:: What needs to be done ::
Report every line in the listing that contains the string "window".

:: Materials provided ::
────────

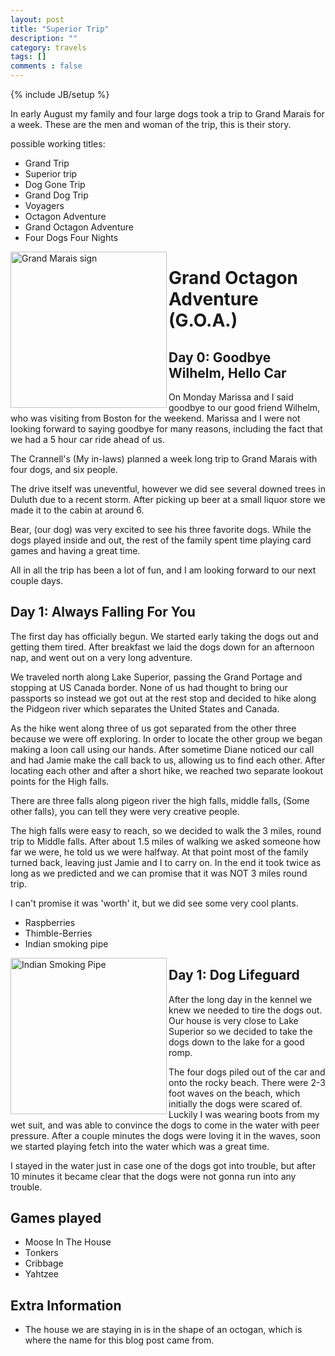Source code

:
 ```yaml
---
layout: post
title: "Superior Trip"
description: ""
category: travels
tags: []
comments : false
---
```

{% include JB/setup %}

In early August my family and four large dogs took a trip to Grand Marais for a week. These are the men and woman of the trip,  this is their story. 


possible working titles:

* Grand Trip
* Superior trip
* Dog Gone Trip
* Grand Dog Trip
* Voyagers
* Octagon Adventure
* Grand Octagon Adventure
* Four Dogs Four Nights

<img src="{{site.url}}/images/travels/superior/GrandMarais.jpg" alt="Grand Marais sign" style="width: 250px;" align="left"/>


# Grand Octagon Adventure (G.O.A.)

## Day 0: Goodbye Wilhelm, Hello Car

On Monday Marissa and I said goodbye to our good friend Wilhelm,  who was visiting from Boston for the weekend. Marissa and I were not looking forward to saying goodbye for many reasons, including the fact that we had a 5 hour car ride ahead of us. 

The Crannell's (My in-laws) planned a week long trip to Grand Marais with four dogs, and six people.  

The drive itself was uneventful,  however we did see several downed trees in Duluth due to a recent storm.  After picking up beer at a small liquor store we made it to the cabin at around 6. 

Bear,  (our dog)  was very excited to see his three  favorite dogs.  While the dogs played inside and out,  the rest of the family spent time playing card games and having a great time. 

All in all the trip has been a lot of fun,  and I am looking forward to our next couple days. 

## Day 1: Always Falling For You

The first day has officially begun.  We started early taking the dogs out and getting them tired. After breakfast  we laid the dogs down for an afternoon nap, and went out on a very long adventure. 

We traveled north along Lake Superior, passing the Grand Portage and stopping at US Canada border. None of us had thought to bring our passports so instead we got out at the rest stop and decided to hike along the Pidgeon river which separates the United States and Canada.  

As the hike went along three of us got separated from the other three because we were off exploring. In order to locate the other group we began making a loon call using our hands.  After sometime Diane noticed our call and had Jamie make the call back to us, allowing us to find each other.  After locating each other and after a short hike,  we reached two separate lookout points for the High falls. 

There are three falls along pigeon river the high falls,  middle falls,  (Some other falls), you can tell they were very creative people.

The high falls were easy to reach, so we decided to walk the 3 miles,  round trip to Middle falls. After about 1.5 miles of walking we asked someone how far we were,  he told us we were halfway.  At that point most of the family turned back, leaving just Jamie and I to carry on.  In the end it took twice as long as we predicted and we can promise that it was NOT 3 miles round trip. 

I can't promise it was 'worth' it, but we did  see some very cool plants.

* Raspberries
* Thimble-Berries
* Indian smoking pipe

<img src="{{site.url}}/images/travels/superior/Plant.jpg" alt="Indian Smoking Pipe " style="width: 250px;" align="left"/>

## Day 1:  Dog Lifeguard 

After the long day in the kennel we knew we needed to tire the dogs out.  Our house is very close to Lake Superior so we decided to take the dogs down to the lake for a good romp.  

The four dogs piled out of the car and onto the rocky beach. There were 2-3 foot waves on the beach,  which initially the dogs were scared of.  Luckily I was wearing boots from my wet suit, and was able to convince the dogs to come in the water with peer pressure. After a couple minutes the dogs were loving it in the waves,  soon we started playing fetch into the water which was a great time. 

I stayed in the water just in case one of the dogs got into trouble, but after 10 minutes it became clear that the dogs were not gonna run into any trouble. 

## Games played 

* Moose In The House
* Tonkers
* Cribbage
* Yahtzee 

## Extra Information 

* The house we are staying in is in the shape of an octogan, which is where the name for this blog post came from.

────────

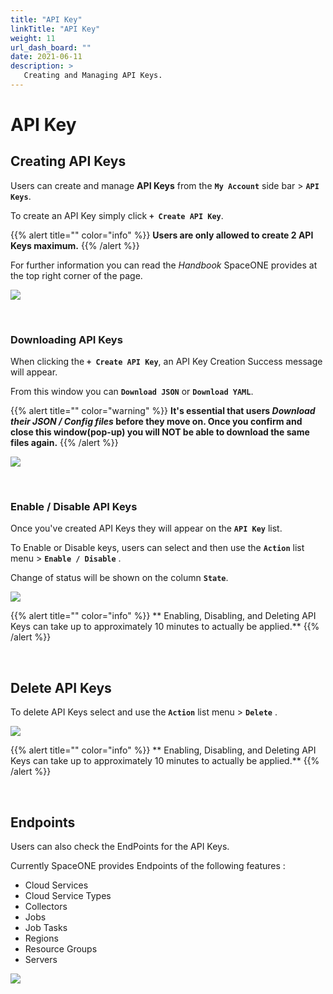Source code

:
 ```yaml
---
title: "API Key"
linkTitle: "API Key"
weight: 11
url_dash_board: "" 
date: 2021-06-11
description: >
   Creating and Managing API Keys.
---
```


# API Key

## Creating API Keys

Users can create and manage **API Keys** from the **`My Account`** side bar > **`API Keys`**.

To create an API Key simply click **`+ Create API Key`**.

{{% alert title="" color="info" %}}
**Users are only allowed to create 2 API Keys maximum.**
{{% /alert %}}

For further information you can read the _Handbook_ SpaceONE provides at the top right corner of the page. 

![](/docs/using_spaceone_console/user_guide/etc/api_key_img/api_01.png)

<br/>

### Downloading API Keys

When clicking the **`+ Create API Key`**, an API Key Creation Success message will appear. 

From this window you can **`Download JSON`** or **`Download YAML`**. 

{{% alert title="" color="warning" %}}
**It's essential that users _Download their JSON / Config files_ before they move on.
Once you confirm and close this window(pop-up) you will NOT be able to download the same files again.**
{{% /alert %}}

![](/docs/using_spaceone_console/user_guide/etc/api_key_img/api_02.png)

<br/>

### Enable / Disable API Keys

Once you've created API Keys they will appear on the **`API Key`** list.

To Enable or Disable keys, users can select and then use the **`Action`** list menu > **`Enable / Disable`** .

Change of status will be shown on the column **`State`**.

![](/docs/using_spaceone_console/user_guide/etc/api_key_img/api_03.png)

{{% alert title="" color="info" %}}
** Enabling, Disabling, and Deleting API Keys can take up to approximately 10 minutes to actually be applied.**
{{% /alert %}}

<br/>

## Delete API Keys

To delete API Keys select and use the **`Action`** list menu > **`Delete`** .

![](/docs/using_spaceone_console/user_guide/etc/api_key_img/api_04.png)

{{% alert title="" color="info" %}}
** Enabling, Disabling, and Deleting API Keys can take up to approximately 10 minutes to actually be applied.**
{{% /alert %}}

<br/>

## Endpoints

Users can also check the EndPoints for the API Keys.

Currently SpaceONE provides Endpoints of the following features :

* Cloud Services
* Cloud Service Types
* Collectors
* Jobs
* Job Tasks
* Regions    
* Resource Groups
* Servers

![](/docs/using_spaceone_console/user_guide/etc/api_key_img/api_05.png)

────────

:: Expected answer ::
From this window you can **`Download JSON`** or **`Download YAML`**. 
Once you confirm and close this window(pop-up) you will NOT be able to download the same files again.**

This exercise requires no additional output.